=== AIM OF THE TASK ===
Every line holding the string "conduz" should be copied from the listing.

=== PROVIDED RECORDS ===
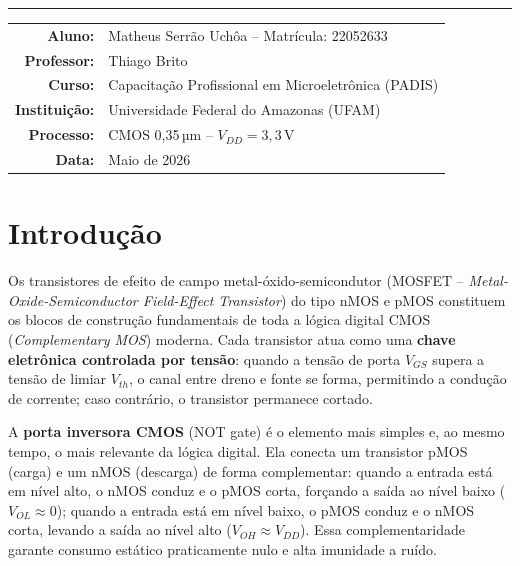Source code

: \documentclass[12pt,a4paper]{article}
\begin{document}
\begin{titlepage}
  \vspace{0.7cm}
  \textcolor{cinzaborda}{\rule{\linewidth}{0.6pt}}
  \vspace{0.7cm}

  \begin{tabular}{rl}
    \textbf{Aluno:}       & Matheus Serrão Uchôa -- Matrícula: 22052633 \\[4pt]
    \textbf{Professor:}   & Thiago Brito \\[4pt]
    \textbf{Curso:}       & Capacitação Profissional em Microeletrônica (PADIS) \\[4pt]
    \textbf{Instituição:} & Universidade Federal do Amazonas (UFAM) \\[4pt]
    \textbf{Processo:}    & CMOS 0,35\,µm -- $V_{DD} = 3{,}3$\,V \\[4pt]
    \textbf{Data:}        & Maio de 2026
  \end{tabular}
\end{titlepage}

\tableofcontents
\newpage

\section{Introdução}

Os transistores de efeito de campo metal-óxido-semicondutor (MOSFET --
\textit{Metal-Oxide-Semiconductor Field-Effect Transistor}) do tipo nMOS e pMOS
constituem os blocos de construção fundamentais de toda a lógica digital CMOS
(\textit{Complementary MOS}) moderna. Cada transistor atua como uma \textbf{chave
eletrônica controlada por tensão}: quando a tensão de porta $V_{GS}$ supera a
tensão de limiar $V_{th}$, o canal entre dreno e fonte se forma, permitindo a
condução de corrente; caso contrário, o transistor permanece cortado.

A \textbf{porta inversora CMOS} (NOT gate) é o elemento mais simples e, ao mesmo
tempo, o mais relevante da lógica digital. Ela conecta um transistor pMOS (carga)
e um nMOS (descarga) de forma complementar: quando a entrada está em nível alto,
o nMOS conduz e o pMOS corta, forçando a saída ao nível baixo ($V_{OL} \approx 0$);
quando a entrada está em nível baixo, o pMOS conduz e o nMOS corta, levando a
saída ao nível alto ($V_{OH} \approx V_{DD}$). Essa complementaridade garante
consumo estático praticamente nulo e alta imunidade a ruído.
\end{document}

=== ANSWER ===
o nMOS conduz e o pMOS corta, forçando a saída ao nível baixo ($V_{OL} \approx 0$);
quando a entrada está em nível baixo, o pMOS conduz e o nMOS corta, levando a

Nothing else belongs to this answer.